[Dataset excerpts — start]
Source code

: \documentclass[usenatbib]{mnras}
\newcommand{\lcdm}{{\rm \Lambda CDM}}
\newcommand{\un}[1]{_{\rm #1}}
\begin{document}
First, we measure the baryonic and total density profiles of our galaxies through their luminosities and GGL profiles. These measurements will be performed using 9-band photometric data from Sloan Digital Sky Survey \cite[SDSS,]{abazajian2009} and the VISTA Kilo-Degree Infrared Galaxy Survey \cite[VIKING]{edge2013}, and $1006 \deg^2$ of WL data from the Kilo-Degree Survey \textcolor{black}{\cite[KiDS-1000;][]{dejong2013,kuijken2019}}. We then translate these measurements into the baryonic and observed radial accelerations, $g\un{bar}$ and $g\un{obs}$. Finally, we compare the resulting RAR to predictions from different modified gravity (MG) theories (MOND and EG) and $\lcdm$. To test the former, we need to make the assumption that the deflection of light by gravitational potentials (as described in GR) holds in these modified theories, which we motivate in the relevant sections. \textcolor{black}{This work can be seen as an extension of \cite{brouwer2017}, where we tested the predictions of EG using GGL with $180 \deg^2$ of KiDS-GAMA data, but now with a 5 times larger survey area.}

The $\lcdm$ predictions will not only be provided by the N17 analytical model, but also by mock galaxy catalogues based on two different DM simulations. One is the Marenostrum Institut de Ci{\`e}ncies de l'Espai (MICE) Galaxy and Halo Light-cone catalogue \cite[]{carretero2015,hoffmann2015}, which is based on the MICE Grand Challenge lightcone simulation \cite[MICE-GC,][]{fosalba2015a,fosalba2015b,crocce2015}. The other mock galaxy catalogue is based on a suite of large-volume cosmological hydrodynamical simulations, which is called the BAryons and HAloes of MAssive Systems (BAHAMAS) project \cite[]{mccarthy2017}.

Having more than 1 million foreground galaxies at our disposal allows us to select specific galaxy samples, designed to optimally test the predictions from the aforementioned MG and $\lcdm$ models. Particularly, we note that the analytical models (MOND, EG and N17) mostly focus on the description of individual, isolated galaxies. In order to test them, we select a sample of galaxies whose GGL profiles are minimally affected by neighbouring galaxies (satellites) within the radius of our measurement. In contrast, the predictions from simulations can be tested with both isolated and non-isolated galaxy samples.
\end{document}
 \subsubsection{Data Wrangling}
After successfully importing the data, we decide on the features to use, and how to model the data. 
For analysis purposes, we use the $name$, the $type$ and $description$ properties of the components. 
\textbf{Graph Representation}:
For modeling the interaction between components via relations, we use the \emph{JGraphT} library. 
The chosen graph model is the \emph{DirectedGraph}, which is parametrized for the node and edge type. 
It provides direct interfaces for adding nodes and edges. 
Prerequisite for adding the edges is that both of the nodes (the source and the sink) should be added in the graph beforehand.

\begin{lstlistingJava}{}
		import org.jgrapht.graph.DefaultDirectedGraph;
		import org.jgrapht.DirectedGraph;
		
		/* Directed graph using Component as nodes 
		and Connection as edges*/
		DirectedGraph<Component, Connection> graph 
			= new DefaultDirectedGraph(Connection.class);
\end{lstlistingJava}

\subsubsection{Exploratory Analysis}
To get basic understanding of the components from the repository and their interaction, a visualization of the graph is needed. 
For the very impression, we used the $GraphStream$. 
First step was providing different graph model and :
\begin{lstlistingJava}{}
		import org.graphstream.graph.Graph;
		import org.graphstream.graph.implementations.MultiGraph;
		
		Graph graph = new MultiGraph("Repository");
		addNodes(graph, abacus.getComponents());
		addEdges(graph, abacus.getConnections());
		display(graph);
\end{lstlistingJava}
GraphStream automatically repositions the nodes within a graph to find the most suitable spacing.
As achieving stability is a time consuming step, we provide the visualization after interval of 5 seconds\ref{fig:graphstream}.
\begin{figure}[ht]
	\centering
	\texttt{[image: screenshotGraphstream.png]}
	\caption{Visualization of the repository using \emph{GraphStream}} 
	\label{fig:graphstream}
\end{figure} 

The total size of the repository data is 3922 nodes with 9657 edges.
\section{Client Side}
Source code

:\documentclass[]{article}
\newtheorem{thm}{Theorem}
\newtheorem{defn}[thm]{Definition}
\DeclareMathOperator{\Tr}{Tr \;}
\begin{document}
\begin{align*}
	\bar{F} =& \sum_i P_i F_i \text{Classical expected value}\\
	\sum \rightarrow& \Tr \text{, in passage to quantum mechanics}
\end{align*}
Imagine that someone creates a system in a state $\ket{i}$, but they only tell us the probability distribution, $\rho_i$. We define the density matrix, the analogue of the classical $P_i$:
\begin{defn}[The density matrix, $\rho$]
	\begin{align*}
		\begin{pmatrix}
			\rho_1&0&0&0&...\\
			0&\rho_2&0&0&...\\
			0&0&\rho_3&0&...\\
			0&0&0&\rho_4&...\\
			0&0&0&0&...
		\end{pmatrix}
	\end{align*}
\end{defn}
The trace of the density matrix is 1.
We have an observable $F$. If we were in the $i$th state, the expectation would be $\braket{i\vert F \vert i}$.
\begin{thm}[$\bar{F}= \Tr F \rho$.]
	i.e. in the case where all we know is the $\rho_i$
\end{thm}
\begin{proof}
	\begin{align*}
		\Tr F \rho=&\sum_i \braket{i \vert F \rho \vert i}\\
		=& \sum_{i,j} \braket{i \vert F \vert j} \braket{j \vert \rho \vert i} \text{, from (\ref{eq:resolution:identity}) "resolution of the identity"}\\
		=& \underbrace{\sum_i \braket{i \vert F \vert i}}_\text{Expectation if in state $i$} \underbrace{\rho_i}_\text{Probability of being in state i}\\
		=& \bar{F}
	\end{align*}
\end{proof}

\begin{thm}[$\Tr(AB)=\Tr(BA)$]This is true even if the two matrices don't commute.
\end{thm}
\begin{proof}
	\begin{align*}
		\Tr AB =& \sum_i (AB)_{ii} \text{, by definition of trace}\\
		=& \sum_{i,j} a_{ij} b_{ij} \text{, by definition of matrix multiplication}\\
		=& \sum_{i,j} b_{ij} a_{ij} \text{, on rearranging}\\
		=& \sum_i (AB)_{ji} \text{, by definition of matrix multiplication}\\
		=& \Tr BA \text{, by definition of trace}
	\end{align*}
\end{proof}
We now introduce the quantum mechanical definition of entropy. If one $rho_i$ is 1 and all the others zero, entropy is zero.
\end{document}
[Dataset excerpts — finish]
* [What to work on]
Please retype the top of the data exactly, down to and including the line that holds "First, we measure", and nothing further.

* [Exercise response]
Source code

: \documentclass[usenatbib]{mnras}
\newcommand{\lcdm}{{\rm \Lambda CDM}}
\newcommand{\un}[1]{_{\rm #1}}
\begin{document}
First, we measure the baryonic and total density profiles of our galaxies through their luminosities and GGL profiles. These measurements will be performed using 9-band photometric data from Sloan Digital Sky Survey \cite[SDSS,]{abazajian2009} and the VISTA Kilo-Degree Infrared Galaxy Survey \cite[VIKING]{edge2013}, and $1006 \deg^2$ of WL data from the Kilo-Degree Survey \textcolor{black}{\cite[KiDS-1000;][]{dejong2013,kuijken2019}}. We then translate these measurements into the baryonic and observed radial accelerations, $g\un{bar}$ and $g\un{obs}$. Finally, we compare the resulting RAR to predictions from different modified gravity (MG) theories (MOND and EG) and $\lcdm$. To test the former, we need to make the assumption that the deflection of light by gravitational potentials (as described in GR) holds in these modified theories, which we motivate in the relevant sections. \textcolor{black}{This work can be seen as an extension of \cite{brouwer2017}, where we tested the predictions of EG using GGL with $180 \deg^2$ of KiDS-GAMA data, but now with a 5 times larger survey area.}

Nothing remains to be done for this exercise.